Long Island Tennis Magazine’s Literary Corner … A Review of “Hardcourt Confidential” & “Acing Depression”

September 30, 2010 | By Brent Shearer
Literary_Corner_Copyright_Getty_Images_Credit_Jupiterimages_0
Copyright: Getty Images/Credit: Jupiterimages

 

 

 

 

 

 

 

 

 

 

Hardcourt Confidential
By Patrick McEnroe and Peter Bodo
Patrick McEnroe’s account of his 25 years in and around pro tennis makes a fascinating read. After Andre Agassi’s book, Open, any tennis celebrity’s book is likely to fall short in the sensationalism department. And while Hardcourt Confidential isn’t totally Hardcourt Deferential, it is clear that there are a lot of toes McEnroe avoids stepping on.

What McEnroe provides is a number of interesting stories about the inner workings of the game from the locker room to the board room. But anytime he starts to get into anything sensitive, he and co-author, veteran tennis journalist Peter Bodo, back off.

This is especially a concern for Patrick McEnroe because of his multiple roles in the game … a former pro, Davis Cup captain, broadcaster, director of player development for the USTA and member of one of the game’s leading families.
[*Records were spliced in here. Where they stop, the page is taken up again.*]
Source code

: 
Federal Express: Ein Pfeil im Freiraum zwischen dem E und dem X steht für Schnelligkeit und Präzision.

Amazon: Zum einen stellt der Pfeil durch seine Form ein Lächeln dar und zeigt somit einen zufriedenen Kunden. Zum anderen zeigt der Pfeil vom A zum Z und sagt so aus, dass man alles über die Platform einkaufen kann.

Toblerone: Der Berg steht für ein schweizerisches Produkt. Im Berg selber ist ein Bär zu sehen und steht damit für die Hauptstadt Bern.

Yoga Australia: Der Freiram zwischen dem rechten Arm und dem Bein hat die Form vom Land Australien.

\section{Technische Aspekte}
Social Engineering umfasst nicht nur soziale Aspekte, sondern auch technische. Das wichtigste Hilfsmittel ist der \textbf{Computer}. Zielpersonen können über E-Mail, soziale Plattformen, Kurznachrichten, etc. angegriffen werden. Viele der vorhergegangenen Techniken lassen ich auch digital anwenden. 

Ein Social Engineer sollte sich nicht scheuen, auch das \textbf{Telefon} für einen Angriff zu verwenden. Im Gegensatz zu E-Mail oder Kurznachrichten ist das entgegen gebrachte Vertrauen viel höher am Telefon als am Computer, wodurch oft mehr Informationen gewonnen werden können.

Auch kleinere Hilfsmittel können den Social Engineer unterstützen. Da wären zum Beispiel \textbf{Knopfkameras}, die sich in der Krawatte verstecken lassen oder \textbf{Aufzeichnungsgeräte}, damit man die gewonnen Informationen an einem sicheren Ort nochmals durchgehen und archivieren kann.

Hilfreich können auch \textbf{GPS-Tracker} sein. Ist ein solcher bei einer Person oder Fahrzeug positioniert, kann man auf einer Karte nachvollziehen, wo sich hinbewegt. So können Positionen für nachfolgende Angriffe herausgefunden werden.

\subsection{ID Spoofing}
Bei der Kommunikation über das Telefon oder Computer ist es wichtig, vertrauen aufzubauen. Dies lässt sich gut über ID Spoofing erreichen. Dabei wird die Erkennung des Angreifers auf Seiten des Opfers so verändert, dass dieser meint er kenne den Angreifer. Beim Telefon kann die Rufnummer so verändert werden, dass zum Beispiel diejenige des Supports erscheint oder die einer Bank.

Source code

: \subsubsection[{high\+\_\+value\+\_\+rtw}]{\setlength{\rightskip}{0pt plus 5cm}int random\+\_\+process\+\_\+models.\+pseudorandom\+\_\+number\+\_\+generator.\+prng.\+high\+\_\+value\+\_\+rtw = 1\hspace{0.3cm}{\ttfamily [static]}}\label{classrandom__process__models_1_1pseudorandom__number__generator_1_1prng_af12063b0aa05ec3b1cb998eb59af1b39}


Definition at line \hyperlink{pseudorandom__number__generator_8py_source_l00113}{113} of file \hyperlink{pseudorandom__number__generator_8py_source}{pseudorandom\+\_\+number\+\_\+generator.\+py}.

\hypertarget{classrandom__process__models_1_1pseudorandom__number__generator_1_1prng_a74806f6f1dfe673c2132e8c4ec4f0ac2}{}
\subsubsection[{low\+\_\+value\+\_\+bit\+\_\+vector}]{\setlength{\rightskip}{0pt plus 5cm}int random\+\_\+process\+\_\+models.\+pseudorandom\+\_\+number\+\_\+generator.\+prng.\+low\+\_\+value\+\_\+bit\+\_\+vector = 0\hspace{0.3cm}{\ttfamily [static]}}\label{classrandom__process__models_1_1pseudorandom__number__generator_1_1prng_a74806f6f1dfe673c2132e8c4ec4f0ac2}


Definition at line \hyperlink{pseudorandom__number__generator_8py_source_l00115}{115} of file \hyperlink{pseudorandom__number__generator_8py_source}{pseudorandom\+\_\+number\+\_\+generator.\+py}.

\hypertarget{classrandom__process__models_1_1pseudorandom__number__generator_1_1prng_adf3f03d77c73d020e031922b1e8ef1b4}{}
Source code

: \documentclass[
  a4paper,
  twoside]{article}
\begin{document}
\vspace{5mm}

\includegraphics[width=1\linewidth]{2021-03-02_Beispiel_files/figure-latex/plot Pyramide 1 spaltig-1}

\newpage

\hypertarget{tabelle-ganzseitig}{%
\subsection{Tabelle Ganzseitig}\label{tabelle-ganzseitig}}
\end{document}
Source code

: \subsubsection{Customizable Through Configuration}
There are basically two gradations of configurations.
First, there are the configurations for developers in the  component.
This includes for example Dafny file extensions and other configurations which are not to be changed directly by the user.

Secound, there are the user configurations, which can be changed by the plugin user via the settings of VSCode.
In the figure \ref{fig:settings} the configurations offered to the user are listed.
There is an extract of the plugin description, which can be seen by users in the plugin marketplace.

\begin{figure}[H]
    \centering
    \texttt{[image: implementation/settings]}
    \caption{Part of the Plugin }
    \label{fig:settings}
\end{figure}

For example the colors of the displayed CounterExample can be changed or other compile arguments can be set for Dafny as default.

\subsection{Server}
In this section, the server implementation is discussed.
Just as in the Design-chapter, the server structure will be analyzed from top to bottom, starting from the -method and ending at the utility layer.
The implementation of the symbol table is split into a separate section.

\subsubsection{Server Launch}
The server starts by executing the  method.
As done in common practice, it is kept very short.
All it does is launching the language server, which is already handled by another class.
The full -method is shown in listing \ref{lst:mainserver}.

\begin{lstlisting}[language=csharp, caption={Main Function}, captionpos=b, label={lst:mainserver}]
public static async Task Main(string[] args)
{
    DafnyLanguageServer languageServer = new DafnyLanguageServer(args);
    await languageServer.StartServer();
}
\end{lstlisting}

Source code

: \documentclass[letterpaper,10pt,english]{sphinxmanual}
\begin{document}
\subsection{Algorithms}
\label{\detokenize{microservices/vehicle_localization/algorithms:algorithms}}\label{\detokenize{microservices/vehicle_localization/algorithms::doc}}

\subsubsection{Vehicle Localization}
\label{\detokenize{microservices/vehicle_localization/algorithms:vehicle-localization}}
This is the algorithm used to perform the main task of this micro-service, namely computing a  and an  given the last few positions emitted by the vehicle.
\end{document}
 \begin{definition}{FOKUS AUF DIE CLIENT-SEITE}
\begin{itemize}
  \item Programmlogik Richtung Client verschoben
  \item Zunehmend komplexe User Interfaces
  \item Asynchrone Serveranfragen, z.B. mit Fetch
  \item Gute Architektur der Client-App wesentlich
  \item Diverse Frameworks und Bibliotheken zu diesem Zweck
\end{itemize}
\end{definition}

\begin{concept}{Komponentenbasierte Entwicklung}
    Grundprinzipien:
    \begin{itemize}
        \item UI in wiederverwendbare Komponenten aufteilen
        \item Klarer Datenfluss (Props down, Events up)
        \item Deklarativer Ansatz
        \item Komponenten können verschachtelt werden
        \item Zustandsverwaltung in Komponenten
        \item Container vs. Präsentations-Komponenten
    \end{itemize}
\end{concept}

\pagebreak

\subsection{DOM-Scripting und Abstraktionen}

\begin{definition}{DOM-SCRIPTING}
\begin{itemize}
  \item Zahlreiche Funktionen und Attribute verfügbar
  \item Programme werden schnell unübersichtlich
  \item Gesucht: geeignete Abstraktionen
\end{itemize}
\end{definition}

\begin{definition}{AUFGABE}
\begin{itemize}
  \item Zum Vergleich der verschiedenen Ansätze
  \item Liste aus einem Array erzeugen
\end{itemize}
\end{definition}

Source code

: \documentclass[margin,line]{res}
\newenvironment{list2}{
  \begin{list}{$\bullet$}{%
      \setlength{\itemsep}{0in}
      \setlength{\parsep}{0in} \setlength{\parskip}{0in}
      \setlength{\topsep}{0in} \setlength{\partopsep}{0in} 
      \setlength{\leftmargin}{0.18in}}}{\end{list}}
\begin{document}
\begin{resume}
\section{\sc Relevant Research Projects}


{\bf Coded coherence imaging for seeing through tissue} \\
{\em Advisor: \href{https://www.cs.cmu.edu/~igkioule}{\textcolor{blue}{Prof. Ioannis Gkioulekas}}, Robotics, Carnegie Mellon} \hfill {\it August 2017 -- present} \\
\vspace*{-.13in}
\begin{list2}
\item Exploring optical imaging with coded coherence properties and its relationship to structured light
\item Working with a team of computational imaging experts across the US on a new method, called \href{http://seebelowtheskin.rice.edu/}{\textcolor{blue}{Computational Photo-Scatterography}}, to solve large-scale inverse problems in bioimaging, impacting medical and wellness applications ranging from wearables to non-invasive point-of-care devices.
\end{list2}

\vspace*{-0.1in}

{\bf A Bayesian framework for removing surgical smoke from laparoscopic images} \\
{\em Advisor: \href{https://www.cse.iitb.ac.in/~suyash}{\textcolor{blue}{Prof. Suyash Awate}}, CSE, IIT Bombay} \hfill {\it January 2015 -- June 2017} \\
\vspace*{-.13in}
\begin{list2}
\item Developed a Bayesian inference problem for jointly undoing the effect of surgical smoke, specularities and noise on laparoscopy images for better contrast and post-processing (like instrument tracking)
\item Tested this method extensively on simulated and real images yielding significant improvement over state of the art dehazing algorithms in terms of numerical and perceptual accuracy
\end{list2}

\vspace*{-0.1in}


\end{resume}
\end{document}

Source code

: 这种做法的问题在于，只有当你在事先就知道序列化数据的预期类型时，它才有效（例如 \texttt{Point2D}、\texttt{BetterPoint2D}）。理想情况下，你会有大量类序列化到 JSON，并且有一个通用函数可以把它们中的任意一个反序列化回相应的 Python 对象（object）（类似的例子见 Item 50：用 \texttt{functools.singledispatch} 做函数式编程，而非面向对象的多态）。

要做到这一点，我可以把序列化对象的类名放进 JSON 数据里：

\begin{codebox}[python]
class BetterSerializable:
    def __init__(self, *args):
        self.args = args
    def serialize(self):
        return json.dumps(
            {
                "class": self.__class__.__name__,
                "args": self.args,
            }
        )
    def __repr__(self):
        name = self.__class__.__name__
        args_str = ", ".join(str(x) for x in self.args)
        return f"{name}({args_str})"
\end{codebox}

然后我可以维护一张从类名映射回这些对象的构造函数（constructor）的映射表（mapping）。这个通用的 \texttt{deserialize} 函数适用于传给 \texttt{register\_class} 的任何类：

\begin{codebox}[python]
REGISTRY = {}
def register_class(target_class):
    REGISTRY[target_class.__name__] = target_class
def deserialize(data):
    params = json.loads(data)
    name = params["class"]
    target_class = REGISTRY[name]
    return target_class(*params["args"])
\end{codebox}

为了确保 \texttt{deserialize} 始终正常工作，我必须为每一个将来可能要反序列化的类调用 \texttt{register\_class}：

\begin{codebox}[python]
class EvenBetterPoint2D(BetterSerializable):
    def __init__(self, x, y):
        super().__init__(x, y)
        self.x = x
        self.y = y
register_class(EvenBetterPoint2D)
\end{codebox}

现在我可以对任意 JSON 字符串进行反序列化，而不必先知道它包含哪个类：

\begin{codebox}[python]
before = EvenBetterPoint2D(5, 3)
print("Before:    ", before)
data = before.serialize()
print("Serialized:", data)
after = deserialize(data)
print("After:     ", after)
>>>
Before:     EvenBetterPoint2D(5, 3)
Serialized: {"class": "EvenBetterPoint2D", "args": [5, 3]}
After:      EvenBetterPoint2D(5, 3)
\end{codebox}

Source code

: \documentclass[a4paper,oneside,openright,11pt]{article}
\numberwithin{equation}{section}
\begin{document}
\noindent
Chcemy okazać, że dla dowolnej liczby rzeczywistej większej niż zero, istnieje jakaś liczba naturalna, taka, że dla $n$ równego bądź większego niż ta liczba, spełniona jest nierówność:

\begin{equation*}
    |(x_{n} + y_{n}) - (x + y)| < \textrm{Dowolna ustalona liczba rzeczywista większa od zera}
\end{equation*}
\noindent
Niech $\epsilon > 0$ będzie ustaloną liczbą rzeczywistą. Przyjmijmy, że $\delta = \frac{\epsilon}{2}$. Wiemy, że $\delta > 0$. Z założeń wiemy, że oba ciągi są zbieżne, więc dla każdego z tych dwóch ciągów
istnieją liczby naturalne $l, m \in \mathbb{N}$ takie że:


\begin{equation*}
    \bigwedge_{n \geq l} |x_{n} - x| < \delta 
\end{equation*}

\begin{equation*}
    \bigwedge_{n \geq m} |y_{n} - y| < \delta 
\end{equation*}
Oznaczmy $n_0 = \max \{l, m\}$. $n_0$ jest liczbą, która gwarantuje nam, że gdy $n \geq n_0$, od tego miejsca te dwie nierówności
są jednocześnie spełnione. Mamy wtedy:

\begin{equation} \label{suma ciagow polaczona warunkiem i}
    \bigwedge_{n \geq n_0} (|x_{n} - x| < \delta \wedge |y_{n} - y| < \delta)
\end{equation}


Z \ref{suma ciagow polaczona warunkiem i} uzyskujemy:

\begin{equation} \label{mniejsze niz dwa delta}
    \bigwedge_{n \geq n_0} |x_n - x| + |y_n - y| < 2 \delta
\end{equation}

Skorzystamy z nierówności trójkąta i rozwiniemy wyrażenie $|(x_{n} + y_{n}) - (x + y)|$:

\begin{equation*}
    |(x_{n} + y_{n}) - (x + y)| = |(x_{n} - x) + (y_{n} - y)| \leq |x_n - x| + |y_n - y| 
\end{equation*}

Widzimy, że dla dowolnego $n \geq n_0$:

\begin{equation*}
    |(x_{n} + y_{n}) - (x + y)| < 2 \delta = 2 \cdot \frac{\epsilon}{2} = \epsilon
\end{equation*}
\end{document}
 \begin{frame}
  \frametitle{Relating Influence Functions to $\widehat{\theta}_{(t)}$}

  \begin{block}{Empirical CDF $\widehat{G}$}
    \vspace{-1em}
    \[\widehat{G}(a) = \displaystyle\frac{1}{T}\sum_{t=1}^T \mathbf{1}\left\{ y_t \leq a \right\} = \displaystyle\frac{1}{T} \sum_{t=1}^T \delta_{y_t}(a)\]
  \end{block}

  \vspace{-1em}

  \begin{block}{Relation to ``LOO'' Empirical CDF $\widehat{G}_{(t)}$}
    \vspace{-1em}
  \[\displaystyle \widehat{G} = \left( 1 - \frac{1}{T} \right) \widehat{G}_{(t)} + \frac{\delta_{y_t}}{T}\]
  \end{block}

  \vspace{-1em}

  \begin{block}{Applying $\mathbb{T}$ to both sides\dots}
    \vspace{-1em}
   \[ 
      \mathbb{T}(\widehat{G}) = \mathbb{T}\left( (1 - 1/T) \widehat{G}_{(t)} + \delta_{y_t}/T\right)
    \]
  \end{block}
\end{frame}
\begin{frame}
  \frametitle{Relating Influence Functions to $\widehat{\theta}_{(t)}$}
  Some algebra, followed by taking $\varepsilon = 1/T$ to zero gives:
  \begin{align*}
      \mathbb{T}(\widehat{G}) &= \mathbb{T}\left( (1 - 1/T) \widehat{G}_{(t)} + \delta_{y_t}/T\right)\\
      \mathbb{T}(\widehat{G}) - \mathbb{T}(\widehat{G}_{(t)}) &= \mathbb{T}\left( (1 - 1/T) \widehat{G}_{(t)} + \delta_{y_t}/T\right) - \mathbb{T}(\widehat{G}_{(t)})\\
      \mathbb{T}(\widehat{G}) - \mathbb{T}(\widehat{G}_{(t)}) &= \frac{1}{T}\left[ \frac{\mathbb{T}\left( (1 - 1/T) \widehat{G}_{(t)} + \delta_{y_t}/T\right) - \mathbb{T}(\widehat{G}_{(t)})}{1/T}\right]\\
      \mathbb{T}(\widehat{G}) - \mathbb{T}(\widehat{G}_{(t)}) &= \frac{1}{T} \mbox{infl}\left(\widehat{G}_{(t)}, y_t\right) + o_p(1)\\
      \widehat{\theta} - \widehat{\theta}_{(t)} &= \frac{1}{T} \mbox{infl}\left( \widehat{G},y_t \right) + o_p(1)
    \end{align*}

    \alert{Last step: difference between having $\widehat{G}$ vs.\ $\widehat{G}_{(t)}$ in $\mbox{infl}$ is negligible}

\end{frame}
McEnroe has been able to juggle most of these roles for a long time. In fact, he’s the second longest serving Davis Cup Captain, nine years with one win. In baseball or football, that might have the owners looking for a new coach, but so far, the USTA is sticking with him. Anyway, critics of McEnroe should be reminded that there are some jobs in the game he hasn’t done. He has never been a umpire or had court maintenance responsibilities.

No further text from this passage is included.